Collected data
= = = = = = =
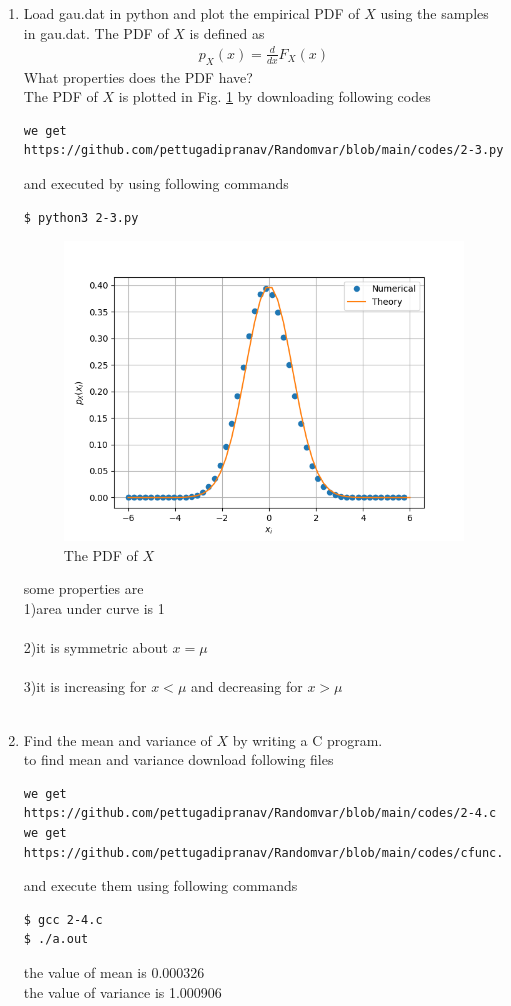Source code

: \documentclass[journal,12pt,twocolumn]{IEEEtran}
\renewcommand\thesection{\arabic{section}}
\begin{document}
\begin{enumerate}[label=\thesection.\arabic*
,ref=\thesection.\theenumi]
\item
Load gau.dat in python and plot the empirical PDF of $X$ using the samples in gau.dat. The PDF of $X$ is defined as
\begin{align}
p_{X}(x) = \frac{d}{dx}F_{X}(x)
\end{align}
What properties does the PDF have?
\\
\solution The PDF of $X$ is plotted in Fig. \ref{fig:gauss_pdf} by downloading following codes
\begin{lstlisting}
we get https://github.com/pettugadipranav/Randomvar/blob/main/codes/2-3.py
\end{lstlisting}
and executed by using following commands
\begin{lstlisting}
$ python3 2-3.py
\end{lstlisting}
\begin{figure}[!h]
\centering
\includegraphics[width=\columnwidth]{./figs/2-3}
\caption{The PDF of $X$}
\label{fig:gauss_pdf}
\end{figure} 
some properties are\\
1)area under curve is 1\\ \\
2)it is symmetric about $x=\mu$\\ \\ 
3)it is increasing for $x<\mu$ and decreasing for $x>\mu$
\\ \\
\item Find the mean and variance of $X$ by writing a C program.\\
\solution to find mean and variance download following files
\begin{lstlisting}
we get https://github.com/pettugadipranav/Randomvar/blob/main/codes/2-4.c
we get https://github.com/pettugadipranav/Randomvar/blob/main/codes/cfunc.h
\end{lstlisting}
and execute them using following commands
\begin{lstlisting}
$ gcc 2-4.c
$ ./a.out
\end{lstlisting}
the value of mean is 0.000326\\
the value of variance is 1.000906\\


\end{enumerate}
\end{document}
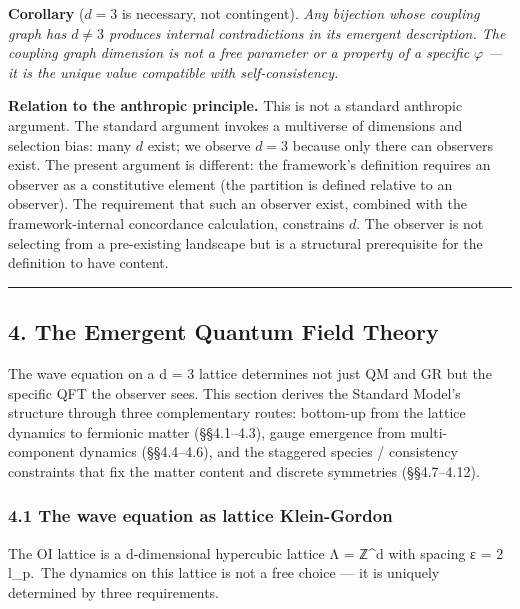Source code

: \documentclass[
]{article}
\begin{document}
\textbf{Corollary} (\(d = 3\) is necessary, not contingent). \emph{Any
bijection whose coupling graph has \(d \neq 3\) produces internal
contradictions in its emergent description. The coupling graph dimension
is not a free parameter or a property of a specific \(\varphi\) --- it
is the unique value compatible with self-consistency.}

\textbf{Relation to the anthropic principle.} This is not a standard
anthropic argument. The standard argument invokes a multiverse of
dimensions and selection bias: many \(d\) exist; we observe \(d = 3\)
because only there can observers exist. The present argument is
different: the framework's definition requires an observer as a
constitutive element (the partition is defined relative to an observer).
The requirement that such an observer exist, combined with the
framework-internal concordance calculation, constrains \(d\). The
observer is not selecting from a pre-existing landscape but is a
structural prerequisite for the definition to have content.

\begin{center}\rule{0.5\linewidth}{0.5pt}\end{center}

\hypertarget{the-emergent-quantum-field-theory}{%
\subsection{4. The Emergent Quantum Field
Theory}\label{the-emergent-quantum-field-theory}}

The wave equation on a d = 3 lattice determines not just QM and GR but
the specific QFT the observer sees. This section derives the Standard
Model's structure through three complementary routes: bottom-up from the
lattice dynamics to fermionic matter (§§4.1--4.3), gauge emergence from
multi-component dynamics (§§4.4--4.6), and the staggered species /
consistency constraints that fix the matter content and discrete
symmetries (§§4.7--4.12).

\hypertarget{the-wave-equation-as-lattice-klein-gordon}{%
\subsubsection{4.1 The wave equation as lattice
Klein-Gordon}\label{the-wave-equation-as-lattice-klein-gordon}}

The OI lattice is a d-dimensional hypercubic lattice Λ = ℤ\^{}d with
spacing ε = 2 l\_p.~The dynamics on this lattice is not a free choice
--- it is uniquely determined by three requirements.
\end{document}
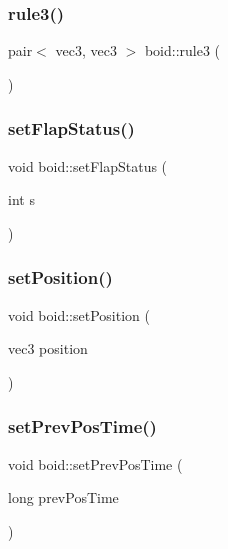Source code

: \subsubsection{\texorpdfstring{rule3()}{rule3()}}
{\footnotesize\ttfamily pair$<$ vec3, vec3 $>$ boid\+::rule3 (\begin{DoxyParamCaption}{ }\end{DoxyParamCaption})}

\mbox{\label{classboid_a9dd824da8b99de54ad8956a9d1f2ca1c}} 
\subsubsection{\texorpdfstring{set\+Flap\+Status()}{setFlapStatus()}}
{\footnotesize\ttfamily void boid\+::set\+Flap\+Status (\begin{DoxyParamCaption}\item[{int}]{s }\end{DoxyParamCaption})}

\mbox{\label{classboid_acb8f49d32e4a39327f990914b2520f11}} 
\subsubsection{\texorpdfstring{set\+Position()}{setPosition()}}
{\footnotesize\ttfamily void boid\+::set\+Position (\begin{DoxyParamCaption}\item[{vec3}]{position }\end{DoxyParamCaption})}

\mbox{\label{classboid_a93dc299e67fc16129a99ef712b2e2e85}} 
\subsubsection{\texorpdfstring{set\+Prev\+Pos\+Time()}{setPrevPosTime()}}
{\footnotesize\ttfamily void boid\+::set\+Prev\+Pos\+Time (\begin{DoxyParamCaption}\item[{long}]{prev\+Pos\+Time }\end{DoxyParamCaption})}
= = = = = = =
§ **Task details**
Leaving the pictures aside, give back all the records exactly as they are.

§ **Written answer**
Source code

: \documentclass[journal,12pt,twocolumn]{IEEEtran}
\renewcommand\thesection{\arabic{section}}
\begin{document}
\begin{enumerate}[label=\thesection.\arabic*
,ref=\thesection.\theenumi]
\item
Load gau.dat in python and plot the empirical PDF of $X$ using the samples in gau.dat. The PDF of $X$ is defined as
\begin{align}
p_{X}(x) = \frac{d}{dx}F_{X}(x)
\end{align}
What properties does the PDF have?
\\
\solution The PDF of $X$ is plotted in Fig. \ref{fig:gauss_pdf} by downloading following codes
\begin{lstlisting}
we get https://github.com/pettugadipranav/Randomvar/blob/main/codes/2-3.py
\end{lstlisting}
and executed by using following commands
\begin{lstlisting}
$ python3 2-3.py
\end{lstlisting}
\begin{figure}[!h]
\centering
\includegraphics[width=\columnwidth]{./figs/2-3}
\caption{The PDF of $X$}
\label{fig:gauss_pdf}
\end{figure} 
some properties are\\
1)area under curve is 1\\ \\
2)it is symmetric about $x=\mu$\\ \\ 
3)it is increasing for $x<\mu$ and decreasing for $x>\mu$
\\ \\
\item Find the mean and variance of $X$ by writing a C program.\\
\solution to find mean and variance download following files
\begin{lstlisting}
we get https://github.com/pettugadipranav/Randomvar/blob/main/codes/2-4.c
we get https://github.com/pettugadipranav/Randomvar/blob/main/codes/cfunc.h
\end{lstlisting}
and execute them using following commands
\begin{lstlisting}
$ gcc 2-4.c
$ ./a.out
\end{lstlisting}
the value of mean is 0.000326\\
the value of variance is 1.000906\\


\end{enumerate}
\end{document}
Source code

: \documentclass[
]{article}
\begin{document}
\textbf{Corollary} (\(d = 3\) is necessary, not contingent). \emph{Any
bijection whose coupling graph has \(d \neq 3\) produces internal
contradictions in its emergent description. The coupling graph dimension
is not a free parameter or a property of a specific \(\varphi\) --- it
is the unique value compatible with self-consistency.}

\textbf{Relation to the anthropic principle.} This is not a standard
anthropic argument. The standard argument invokes a multiverse of
dimensions and selection bias: many \(d\) exist; we observe \(d = 3\)
because only there can observers exist. The present argument is
different: the framework's definition requires an observer as a
constitutive element (the partition is defined relative to an observer).
The requirement that such an observer exist, combined with the
framework-internal concordance calculation, constrains \(d\). The
observer is not selecting from a pre-existing landscape but is a
structural prerequisite for the definition to have content.

\begin{center}\rule{0.5\linewidth}{0.5pt}\end{center}

\hypertarget{the-emergent-quantum-field-theory}{%
\subsection{4. The Emergent Quantum Field
Theory}\label{the-emergent-quantum-field-theory}}

The wave equation on a d = 3 lattice determines not just QM and GR but
the specific QFT the observer sees. This section derives the Standard
Model's structure through three complementary routes: bottom-up from the
lattice dynamics to fermionic matter (§§4.1--4.3), gauge emergence from
multi-component dynamics (§§4.4--4.6), and the staggered species /
consistency constraints that fix the matter content and discrete
symmetries (§§4.7--4.12).

\hypertarget{the-wave-equation-as-lattice-klein-gordon}{%
\subsubsection{4.1 The wave equation as lattice
Klein-Gordon}\label{the-wave-equation-as-lattice-klein-gordon}}

The OI lattice is a d-dimensional hypercubic lattice Λ = ℤ\^{}d with
spacing ε = 2 l\_p.~The dynamics on this lattice is not a free choice
--- it is uniquely determined by three requirements.
\end{document}
Source code

: \subsubsection{\texorpdfstring{rule3()}{rule3()}}
{\footnotesize\ttfamily pair$<$ vec3, vec3 $>$ boid\+::rule3 (\begin{DoxyParamCaption}{ }\end{DoxyParamCaption})}

\mbox{\label{classboid_a9dd824da8b99de54ad8956a9d1f2ca1c}} 
\subsubsection{\texorpdfstring{set\+Flap\+Status()}{setFlapStatus()}}
{\footnotesize\ttfamily void boid\+::set\+Flap\+Status (\begin{DoxyParamCaption}\item[{int}]{s }\end{DoxyParamCaption})}

\mbox{\label{classboid_acb8f49d32e4a39327f990914b2520f11}} 
\subsubsection{\texorpdfstring{set\+Position()}{setPosition()}}
{\footnotesize\ttfamily void boid\+::set\+Position (\begin{DoxyParamCaption}\item[{vec3}]{position }\end{DoxyParamCaption})}

\mbox{\label{classboid_a93dc299e67fc16129a99ef712b2e2e85}} 
\subsubsection{\texorpdfstring{set\+Prev\+Pos\+Time()}{setPrevPosTime()}}
{\footnotesize\ttfamily void boid\+::set\+Prev\+Pos\+Time (\begin{DoxyParamCaption}\item[{long}]{prev\+Pos\+Time }\end{DoxyParamCaption})}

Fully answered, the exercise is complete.